By LUKE CURTIS
With nations across the globe fighting to mitigate an unknown enemy in the Novel Coronavirus, or simply COVID-19, countries have poured in billions to try to mitigate its spread as the number of cases outside China continues to grow.
As the United States tries to grapple with this pandemic, it has come across one obstacle that has forced the Federal Government to take a pause at its response: the artificial stimulation of the economy. As the White House has attempted to contain this crisis, large corporations plead for government assistance, with crashing stocks have brought the gears of the country’s economy to a virtual standstill.
As of now, the Trump Administration has been struggling to address this economic fiasco in a safe, rapid, and effective manner. However, it cannot due to a series of decisions that has put the United States at risk of a second crisis that could upend America.
As the torch was passed from the Obama Administration to the Trump Presidency, the stock market and the economy has seen strong gains as a result of the unemployment rate being the lowest it has been in the last fifty years. With the Federal Open Market Committee (FOMC) implementing low interest rates, the open floodgates of cash reserves resulted in financial resources being available to the majority of Americans.
As the stock market surged with stockbrokers, citizens, and others trading, the Dow Jones (representing the 30 largest companies in America), S&P 500 (represents the 500 largest companies in the U.S.), and NASDAQ (includes tech, biotech, internet related stocks) achieved record gains. This was seen as the possible peak of an existing 11-year bull market that energized the American economy in 2009, after Obama’s attempt to stimulate the economy after the Great Recession of 2008.
With this spike in success, the FOMC eagerly decided to lower interest rates even more in order to prompt more spending within all sectors. In today’s current situation, this has caused major problems for America.
The Federal Government’s short-term vision and lack of restraint has had major ramifications concerning the Coronavirus Pandemic. As a total reflection of the entire stock market, the Dow Jones has dropped 2,997 points (or 12.9%), marking the worst point drop ever within its history as a stock asset. This has caused Americans to be wary about investing in the market, potentially creating panic among wary investors and causing them to pull their money out of assets in order to protect their greenbacks.
This has created a potential stall within the markets, as many people worry about their long-term investments going to ruin. Furthermore, large companies are finding their cash reserves running dry, and many are reaching out to their credit lines (through banks) to draw out sufficient cash to stay afloat.
As the grim picture of the country’s economy continues to be painted, the FOMC has contemplated lowering interest rates further. The goal of this would be to stimulate company spending to sustain services that are being hit hard by this crisis, as well as regular national spending in every consumer sector.
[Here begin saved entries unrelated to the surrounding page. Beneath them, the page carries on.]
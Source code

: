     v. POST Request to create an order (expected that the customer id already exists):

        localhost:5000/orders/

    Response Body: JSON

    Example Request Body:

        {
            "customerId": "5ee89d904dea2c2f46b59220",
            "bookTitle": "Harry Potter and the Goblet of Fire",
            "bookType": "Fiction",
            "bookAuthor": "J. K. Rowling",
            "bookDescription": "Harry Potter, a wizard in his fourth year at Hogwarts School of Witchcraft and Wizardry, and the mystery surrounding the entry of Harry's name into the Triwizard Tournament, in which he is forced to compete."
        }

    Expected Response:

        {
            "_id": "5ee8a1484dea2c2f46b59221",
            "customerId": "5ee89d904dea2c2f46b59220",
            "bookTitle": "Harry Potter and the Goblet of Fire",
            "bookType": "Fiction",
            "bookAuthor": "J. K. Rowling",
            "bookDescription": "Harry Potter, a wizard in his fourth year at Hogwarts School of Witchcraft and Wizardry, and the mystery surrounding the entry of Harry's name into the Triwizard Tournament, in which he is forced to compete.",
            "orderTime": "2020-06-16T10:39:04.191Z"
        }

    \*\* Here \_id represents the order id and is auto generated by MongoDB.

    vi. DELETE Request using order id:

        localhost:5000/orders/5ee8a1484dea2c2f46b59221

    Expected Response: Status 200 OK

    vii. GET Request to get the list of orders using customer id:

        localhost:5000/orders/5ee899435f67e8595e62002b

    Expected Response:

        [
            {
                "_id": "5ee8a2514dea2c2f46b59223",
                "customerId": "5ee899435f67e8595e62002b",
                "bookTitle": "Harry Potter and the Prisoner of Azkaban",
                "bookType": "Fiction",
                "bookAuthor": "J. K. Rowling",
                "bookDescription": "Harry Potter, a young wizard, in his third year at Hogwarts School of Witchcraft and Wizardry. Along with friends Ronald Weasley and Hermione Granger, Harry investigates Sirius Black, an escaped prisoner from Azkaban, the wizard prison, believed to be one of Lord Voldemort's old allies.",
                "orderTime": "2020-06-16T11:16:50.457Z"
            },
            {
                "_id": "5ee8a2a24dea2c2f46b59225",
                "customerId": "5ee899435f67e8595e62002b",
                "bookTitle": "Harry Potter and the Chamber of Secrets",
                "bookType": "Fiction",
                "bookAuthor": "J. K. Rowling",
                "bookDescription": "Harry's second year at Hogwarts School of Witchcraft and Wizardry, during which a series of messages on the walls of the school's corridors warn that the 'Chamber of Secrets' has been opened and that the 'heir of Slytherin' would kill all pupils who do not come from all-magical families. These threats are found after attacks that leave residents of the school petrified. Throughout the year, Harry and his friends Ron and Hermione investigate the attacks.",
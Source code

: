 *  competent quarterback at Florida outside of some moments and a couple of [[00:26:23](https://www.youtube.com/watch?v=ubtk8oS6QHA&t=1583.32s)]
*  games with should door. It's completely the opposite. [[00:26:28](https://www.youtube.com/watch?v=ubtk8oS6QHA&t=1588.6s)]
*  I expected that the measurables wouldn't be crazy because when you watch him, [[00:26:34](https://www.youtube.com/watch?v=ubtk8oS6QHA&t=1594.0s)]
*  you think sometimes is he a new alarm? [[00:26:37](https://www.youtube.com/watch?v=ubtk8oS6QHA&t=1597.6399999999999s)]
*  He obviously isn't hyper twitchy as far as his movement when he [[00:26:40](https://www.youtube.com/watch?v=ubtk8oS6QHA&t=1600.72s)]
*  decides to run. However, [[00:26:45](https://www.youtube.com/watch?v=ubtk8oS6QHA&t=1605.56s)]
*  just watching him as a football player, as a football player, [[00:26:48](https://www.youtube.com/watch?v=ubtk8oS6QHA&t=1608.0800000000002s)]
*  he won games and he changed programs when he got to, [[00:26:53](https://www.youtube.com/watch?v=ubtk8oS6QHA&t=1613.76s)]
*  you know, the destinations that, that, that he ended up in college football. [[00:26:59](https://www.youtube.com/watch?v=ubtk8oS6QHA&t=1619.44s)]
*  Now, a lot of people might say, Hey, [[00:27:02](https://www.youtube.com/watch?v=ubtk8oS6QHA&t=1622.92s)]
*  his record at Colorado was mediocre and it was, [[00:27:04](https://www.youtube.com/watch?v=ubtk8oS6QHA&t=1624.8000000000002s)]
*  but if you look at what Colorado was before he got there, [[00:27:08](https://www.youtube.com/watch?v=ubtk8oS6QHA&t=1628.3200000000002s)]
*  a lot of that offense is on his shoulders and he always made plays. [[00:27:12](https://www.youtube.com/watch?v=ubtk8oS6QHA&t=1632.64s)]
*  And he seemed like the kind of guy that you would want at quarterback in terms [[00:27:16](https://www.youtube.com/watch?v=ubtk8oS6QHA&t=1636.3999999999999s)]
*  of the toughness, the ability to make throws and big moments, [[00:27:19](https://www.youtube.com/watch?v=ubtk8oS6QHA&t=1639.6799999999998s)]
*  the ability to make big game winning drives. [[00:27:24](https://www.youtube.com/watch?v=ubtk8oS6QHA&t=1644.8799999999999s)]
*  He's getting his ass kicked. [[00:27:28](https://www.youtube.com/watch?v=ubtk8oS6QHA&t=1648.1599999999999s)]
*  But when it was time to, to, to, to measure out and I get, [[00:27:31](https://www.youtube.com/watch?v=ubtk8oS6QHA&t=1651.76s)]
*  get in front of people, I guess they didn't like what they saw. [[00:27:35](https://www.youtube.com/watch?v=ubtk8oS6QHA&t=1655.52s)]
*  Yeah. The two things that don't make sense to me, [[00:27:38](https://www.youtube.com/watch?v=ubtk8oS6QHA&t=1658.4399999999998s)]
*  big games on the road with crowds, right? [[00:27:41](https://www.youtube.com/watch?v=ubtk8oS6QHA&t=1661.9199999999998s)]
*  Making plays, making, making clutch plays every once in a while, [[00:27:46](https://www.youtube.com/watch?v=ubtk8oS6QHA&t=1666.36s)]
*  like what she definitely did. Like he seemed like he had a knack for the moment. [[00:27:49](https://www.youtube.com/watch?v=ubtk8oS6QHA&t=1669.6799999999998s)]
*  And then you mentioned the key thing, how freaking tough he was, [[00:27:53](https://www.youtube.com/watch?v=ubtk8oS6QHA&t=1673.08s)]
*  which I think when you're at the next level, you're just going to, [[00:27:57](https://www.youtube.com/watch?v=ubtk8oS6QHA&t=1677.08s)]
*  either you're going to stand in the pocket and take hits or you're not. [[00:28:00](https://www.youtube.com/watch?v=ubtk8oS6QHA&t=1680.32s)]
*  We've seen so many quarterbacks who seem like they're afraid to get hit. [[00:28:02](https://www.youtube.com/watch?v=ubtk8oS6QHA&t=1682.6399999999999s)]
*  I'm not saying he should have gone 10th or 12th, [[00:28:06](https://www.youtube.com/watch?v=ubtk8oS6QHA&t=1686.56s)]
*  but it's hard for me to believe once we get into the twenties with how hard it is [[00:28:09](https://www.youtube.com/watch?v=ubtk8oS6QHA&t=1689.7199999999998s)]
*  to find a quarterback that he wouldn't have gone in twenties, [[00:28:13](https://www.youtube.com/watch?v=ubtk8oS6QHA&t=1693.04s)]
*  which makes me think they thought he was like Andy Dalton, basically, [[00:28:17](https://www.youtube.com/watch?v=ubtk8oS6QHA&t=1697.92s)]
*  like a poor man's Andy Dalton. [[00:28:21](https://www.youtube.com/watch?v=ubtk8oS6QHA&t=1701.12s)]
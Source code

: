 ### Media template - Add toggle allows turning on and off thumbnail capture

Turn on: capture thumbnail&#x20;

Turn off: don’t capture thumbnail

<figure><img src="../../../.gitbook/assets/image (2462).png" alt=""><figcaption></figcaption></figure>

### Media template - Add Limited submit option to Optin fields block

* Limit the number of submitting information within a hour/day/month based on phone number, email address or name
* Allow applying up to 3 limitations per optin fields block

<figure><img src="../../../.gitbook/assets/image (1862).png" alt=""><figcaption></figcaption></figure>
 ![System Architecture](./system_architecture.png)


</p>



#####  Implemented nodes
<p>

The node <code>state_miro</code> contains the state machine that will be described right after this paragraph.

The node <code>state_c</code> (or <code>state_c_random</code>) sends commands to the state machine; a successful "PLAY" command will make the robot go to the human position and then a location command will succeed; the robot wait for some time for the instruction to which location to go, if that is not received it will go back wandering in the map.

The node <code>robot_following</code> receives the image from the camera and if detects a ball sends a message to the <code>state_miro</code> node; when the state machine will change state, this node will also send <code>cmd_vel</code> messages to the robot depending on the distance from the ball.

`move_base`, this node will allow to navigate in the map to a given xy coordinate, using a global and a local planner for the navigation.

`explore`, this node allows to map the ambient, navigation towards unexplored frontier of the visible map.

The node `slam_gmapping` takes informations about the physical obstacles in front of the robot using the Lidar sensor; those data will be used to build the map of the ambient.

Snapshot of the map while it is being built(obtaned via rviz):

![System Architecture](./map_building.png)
The problem with this possible decision comes down to basic economics. With capital already being so accessible, the lowering of interest rates would push more money into national circulation. This leads to inflation, and money thus becomes worthless as a result, resulting in America being able to pay for any resources that are needed to aid the fight against this crisis.
If the Federal Government wasn’t so eager to stimulate the economy artificially, even though we were at such an unprecedented level of success before, we wouldn’t be lacking the resources we need as a country. Few could have predicted an economic catastrophe of this magnitude or a pandemic of epic proportions.
However, short-sightedness rarely pays off from an economic standpoint that sustains the lifestyles of 327 million Americans. Balance in long-term investment within national infrastructure, healthcare, and other needed sectors is a much more sustainable way to stimulate the economy than short stunts of national spending.
An idea like the FOMC’s proposal to cut interest rates is like a bandaid with poor adhesive properties. It is an attempt at covering a severe case of external bleeding with something as rudimentary as a bandage. A simple fix is not going to solve a problem that will have long term implications on America’s financial future.
America’s growth depends on our national long-term vision, not our short-term ambitions. As Americans, we dwell on the past, plan for the present, and dream of the future. It is time for us to put our past regrets behind us, to learn within the current moment, and apply those lessons to our later endeavors. During the Space Race, President John F. Kennedy stated that as a nation we would strive to do difficult things, not because they were grand achievements, but because they revealed the testament of the American character.
In the future, we need to guide America’s economic interests to rebuild what we lost: the interconnectedness of America as a whole. Our roads are crumbling, our healthcare systems (especially in this instance) are strained with too little resources, among many other problems.
Instead of attempting to paint a rosy picture of financial welfare for all and a strong economy by artificially stimulating the markets, why don’t we first promote the welfare of all by fixing what’s broken. That’s what the Federal Government needs to do. An interconnected country is a healthy America. Let’s come together in our neighborhoods, cities, and states to call for the betterment of our communities.